_Instructions for the task_: Scan the listing for the word "computation", and copy out each line where it is found.

_Records to process_:
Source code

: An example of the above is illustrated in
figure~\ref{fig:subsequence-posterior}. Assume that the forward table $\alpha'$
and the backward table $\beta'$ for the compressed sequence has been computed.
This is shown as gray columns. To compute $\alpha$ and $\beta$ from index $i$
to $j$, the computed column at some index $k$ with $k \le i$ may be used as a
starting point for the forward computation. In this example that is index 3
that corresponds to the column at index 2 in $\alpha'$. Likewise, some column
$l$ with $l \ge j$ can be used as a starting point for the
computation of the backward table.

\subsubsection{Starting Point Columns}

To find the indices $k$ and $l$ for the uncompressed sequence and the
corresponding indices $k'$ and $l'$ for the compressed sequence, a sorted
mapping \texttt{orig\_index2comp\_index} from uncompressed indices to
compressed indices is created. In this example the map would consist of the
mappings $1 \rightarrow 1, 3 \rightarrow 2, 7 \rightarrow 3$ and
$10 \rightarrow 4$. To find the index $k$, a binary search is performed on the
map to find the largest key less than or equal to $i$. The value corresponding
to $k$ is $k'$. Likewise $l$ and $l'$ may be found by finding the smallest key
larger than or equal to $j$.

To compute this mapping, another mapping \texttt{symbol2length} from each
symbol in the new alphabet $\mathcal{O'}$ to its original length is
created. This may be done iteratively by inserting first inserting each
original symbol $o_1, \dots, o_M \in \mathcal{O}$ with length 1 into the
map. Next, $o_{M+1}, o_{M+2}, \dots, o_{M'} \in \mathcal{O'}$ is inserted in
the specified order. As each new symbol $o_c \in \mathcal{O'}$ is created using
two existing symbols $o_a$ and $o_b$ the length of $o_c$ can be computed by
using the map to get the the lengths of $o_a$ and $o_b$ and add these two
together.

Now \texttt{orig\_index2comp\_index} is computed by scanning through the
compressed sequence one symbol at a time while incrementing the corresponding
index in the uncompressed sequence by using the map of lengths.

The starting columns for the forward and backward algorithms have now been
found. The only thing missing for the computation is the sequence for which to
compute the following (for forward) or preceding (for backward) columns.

_Written answer_:
starting point for the forward computation. In this example that is index 3
computation of the backward table.
found. The only thing missing for the computation is the sequence for which to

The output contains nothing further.